From what I've been able to gather, the data goes from the production MySQL database to a secondary MySQL database using DMS. Then come the Glue jobs that ship the data out to a data lake in S3. After that there are several transformation jobs that I've been told convert the data into a "canonical" form, smoothing out all the differences between verticals. I think they said that next the data goes into a second data lake and has additional transformations performed. Finally the entire process gets the data to its final resting place in Redshift where QuickSight is used to create reports. I'm fairly certain I missed a couple steps because I just couldn't figure out the purpose of each step as they were describing the process.
Getting reports out of that process seems painful. Showing a report for an internal customer (sales or customer support for instance) means they need a QuickSight account and access to the specific report. Getting access to that for myself was not straightforward, which makes me think it is hand-managed by a dev.
For showing a report in product it feels worse. First the data team are about the only people that can create these reports because not only do the product devs not know this "canonical" form, but getting the development environment running consistently for product devs has been like pulling teeth. Once someone has written the report, they have to promote the report by copying it exactly, including an identical report id, to another region. Finally the report id is given to the product team to put into the product. Adding the report id to the product is the easiest part, but the data journey doesn't stop there. The product has to pass that report id and user information to a lambda the data team maintains that generates a URL for the product to embed with an iframe. And after all of that, the report doesn't come close to matching the look of the site.
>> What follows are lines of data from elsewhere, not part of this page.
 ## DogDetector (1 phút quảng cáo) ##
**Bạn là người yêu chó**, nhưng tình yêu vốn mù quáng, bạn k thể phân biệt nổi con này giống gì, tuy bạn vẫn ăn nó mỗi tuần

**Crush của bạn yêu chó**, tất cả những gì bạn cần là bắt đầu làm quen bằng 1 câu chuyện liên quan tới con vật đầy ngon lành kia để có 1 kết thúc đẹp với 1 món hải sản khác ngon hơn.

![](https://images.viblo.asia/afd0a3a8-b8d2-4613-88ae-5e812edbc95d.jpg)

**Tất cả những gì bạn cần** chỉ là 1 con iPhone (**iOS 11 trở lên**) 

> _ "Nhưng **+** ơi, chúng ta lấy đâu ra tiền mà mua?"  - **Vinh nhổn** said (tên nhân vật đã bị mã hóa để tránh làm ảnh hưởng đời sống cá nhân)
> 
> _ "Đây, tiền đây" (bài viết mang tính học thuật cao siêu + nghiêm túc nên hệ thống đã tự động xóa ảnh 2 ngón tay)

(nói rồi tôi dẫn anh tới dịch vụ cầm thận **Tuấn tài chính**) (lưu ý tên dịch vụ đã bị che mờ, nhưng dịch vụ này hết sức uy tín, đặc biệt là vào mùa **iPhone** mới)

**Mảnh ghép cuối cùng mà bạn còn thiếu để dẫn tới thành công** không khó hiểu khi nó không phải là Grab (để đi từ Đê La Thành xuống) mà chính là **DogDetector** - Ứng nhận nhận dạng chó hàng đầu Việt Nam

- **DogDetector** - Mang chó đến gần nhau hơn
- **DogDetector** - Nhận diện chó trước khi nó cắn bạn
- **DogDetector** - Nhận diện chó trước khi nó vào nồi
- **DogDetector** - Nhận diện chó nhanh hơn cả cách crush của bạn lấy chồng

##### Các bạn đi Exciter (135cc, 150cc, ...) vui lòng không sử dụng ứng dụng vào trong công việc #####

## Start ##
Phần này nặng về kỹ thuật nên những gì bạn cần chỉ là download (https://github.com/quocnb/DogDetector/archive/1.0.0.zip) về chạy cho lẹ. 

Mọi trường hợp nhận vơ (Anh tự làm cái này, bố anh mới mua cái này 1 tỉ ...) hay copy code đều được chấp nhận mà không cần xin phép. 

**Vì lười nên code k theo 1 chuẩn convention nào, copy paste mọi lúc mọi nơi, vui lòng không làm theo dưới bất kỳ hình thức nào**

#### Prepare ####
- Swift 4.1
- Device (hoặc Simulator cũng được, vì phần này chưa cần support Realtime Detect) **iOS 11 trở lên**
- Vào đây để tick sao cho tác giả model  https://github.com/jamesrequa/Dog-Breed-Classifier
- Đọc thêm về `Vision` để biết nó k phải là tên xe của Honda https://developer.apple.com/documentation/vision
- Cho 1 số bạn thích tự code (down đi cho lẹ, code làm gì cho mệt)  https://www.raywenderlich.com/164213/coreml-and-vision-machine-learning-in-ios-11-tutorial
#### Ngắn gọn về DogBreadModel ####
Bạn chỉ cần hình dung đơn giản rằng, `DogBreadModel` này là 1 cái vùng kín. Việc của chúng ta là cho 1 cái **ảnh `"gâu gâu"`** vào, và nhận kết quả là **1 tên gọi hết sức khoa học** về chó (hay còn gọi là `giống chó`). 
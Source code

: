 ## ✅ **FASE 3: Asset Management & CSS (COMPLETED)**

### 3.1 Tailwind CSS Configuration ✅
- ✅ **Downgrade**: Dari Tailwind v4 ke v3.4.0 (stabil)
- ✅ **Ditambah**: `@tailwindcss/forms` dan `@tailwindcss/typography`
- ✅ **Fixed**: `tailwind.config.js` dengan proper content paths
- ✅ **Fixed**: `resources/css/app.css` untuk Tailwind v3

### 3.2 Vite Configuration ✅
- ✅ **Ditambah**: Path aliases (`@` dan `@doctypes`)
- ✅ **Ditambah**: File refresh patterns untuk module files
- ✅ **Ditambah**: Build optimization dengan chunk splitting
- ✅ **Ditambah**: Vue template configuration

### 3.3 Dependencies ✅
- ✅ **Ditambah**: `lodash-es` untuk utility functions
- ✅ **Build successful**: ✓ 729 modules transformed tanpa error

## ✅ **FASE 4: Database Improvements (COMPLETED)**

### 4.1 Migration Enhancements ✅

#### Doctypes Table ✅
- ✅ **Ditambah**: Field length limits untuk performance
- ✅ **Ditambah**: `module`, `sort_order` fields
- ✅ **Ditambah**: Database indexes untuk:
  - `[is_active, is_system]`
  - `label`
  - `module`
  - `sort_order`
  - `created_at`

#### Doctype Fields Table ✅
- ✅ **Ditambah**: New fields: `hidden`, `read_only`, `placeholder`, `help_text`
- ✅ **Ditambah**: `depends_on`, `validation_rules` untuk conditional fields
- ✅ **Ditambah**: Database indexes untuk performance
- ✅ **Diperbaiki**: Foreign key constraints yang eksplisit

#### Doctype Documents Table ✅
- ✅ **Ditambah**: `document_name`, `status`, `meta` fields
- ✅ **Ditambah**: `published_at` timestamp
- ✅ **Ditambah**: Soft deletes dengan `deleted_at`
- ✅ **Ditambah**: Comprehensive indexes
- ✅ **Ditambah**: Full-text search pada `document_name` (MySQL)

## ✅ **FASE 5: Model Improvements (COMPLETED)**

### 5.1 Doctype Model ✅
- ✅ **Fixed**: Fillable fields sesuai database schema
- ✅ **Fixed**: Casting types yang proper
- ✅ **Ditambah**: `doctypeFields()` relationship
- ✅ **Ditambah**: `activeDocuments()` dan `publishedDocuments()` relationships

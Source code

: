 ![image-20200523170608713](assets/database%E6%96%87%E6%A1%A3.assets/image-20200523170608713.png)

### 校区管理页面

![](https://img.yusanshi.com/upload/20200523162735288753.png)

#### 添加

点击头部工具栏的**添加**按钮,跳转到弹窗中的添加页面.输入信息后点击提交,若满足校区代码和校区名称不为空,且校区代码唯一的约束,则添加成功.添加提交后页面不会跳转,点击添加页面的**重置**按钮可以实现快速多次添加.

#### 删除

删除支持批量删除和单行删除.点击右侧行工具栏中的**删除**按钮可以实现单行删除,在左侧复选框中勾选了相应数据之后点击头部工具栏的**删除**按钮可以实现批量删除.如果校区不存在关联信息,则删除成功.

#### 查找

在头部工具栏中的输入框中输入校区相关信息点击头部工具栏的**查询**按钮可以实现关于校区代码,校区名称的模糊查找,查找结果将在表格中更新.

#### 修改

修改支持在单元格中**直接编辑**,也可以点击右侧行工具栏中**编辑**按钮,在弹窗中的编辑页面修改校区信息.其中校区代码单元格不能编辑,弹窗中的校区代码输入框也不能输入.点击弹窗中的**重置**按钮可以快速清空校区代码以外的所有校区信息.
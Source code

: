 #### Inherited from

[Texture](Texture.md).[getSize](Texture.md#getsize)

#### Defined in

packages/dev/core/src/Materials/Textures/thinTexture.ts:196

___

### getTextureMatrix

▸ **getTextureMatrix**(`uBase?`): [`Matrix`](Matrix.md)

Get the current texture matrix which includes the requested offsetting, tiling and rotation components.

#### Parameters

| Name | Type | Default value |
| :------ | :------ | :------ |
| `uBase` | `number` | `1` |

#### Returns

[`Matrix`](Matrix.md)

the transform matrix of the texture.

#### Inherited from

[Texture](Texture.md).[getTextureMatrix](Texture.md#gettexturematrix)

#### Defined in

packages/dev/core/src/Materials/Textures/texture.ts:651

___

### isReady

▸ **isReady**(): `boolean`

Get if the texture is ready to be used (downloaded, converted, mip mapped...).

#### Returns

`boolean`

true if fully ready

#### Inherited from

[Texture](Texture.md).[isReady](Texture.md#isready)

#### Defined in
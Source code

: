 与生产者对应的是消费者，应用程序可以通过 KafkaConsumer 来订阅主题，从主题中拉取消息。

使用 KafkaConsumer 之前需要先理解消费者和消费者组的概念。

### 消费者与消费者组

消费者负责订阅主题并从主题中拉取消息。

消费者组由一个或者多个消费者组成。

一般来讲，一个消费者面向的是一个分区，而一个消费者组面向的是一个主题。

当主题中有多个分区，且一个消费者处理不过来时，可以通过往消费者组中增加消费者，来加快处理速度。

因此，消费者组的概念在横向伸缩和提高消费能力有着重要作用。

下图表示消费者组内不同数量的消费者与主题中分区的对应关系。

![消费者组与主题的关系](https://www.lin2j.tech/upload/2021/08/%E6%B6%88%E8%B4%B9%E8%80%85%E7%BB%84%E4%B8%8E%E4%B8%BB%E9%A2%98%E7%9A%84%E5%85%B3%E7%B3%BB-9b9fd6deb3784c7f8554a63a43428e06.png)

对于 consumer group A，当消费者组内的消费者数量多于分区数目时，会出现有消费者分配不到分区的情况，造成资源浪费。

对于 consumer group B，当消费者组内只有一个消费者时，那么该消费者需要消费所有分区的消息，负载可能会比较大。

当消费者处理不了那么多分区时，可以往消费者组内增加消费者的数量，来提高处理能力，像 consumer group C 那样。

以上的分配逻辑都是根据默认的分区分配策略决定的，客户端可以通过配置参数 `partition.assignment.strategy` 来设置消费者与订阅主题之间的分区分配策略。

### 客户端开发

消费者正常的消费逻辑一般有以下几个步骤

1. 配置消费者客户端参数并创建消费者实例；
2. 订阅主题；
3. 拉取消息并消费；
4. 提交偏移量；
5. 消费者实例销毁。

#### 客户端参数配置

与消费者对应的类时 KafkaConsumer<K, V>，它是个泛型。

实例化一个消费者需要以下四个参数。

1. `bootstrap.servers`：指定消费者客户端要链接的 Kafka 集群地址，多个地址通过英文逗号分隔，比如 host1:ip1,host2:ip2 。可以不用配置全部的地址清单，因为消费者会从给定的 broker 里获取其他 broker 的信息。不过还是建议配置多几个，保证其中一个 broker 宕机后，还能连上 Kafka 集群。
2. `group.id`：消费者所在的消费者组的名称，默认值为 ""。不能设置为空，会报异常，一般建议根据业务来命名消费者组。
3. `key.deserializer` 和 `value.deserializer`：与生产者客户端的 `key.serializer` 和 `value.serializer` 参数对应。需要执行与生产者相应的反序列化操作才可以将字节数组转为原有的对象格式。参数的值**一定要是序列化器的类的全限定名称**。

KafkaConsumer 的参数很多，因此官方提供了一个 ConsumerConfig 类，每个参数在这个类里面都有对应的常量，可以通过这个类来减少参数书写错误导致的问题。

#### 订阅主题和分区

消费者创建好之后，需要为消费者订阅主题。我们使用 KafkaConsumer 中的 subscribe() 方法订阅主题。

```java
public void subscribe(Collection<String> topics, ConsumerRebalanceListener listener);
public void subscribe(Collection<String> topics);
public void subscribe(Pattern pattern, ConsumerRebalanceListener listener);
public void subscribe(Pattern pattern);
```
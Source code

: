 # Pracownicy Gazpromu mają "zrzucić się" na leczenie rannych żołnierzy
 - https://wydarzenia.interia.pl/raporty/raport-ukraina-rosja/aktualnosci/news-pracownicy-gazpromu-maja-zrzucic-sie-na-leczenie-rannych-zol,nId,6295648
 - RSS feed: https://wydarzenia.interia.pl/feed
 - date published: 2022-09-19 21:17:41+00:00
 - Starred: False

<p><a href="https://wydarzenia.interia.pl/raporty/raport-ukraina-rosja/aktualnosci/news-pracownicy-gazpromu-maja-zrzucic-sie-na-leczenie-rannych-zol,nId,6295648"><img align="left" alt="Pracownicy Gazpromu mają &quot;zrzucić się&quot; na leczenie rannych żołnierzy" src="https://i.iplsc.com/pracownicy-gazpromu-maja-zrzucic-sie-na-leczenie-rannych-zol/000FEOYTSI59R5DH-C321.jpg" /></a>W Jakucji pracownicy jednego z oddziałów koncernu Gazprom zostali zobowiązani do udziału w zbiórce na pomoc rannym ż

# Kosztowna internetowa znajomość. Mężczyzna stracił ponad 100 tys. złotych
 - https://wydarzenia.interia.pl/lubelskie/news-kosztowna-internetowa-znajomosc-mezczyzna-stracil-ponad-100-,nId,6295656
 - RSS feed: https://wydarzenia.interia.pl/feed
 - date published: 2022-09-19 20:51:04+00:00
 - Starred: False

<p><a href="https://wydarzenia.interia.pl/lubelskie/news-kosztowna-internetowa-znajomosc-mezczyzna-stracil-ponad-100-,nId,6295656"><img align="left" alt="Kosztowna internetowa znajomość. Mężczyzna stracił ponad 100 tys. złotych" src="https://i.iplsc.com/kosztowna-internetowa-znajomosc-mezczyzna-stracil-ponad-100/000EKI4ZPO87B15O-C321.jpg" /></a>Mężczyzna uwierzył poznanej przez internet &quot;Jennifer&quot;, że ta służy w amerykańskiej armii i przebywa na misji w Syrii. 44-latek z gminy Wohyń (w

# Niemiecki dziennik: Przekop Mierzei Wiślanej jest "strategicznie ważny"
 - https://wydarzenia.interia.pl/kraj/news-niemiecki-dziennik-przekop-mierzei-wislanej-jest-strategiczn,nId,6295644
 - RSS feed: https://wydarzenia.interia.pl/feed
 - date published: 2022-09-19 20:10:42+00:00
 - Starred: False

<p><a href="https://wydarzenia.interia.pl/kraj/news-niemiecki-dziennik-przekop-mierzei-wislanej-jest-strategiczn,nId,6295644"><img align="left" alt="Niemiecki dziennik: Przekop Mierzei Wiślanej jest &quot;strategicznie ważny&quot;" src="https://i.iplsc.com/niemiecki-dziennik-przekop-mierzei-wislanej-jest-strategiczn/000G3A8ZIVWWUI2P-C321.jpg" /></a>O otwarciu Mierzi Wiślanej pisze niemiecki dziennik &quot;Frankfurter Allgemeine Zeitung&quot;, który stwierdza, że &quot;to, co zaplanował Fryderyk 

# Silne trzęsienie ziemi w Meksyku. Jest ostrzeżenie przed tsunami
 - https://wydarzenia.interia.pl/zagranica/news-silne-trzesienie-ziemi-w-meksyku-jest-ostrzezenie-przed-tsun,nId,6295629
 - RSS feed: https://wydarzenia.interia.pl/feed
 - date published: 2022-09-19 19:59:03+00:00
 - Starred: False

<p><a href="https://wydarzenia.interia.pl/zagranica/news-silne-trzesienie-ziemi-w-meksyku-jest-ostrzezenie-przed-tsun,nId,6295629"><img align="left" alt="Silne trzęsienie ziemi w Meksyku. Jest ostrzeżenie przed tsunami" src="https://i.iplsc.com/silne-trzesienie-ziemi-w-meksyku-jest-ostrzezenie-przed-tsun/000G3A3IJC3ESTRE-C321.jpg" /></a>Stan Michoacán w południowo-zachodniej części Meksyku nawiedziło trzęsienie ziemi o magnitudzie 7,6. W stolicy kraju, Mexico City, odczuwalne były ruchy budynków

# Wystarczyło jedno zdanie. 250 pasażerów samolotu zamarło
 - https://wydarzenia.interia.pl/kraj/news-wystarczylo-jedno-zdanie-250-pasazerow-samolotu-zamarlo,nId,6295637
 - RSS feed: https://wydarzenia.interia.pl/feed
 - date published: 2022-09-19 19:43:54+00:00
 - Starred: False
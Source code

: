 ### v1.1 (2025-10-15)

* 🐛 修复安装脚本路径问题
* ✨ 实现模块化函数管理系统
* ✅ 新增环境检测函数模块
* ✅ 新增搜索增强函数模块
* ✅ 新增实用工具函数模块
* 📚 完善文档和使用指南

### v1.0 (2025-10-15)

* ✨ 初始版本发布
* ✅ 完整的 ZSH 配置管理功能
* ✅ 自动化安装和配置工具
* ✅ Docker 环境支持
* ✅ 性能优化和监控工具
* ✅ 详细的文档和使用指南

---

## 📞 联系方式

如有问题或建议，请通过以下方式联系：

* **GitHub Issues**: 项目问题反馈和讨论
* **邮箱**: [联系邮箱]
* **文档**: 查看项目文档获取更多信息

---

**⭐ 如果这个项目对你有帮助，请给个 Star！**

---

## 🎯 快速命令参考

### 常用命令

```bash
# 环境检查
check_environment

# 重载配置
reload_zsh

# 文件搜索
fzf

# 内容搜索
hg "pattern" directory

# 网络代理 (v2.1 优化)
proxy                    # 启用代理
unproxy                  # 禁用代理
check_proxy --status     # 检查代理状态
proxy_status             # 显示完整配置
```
Is this data warehouse setup normal? Is this a common way to handle in-product reports after a company invests in a data warehouse? There are a lot of what seem like redundant steps, as well as a lot of custom code for what I would expect to be built into these products.
icedchai•43m ago
My experience with QuickSight has been pretty negative. The overall UI/UX is pretty meh. If you're embedding it in your product you may be better off generating your own reports, in app.
ealready_value•26m ago
We're talking about a few-hundred megabytes of data for all of the customers that these reports pull, but that's also for the past 15 years. We do have like 25k customers, which shrinks how much a customer can pull in even further. One last point is that we already de-normalize the report data into its own table specifically for these reports, so that's not something the data warehouse is doing for us.
I agree with your experience with QuickSight, it is exactly my experience. My preference is to continue using the reports we generate in the app, but I'm trying to wrap my head around cases where this ends up being the better direction.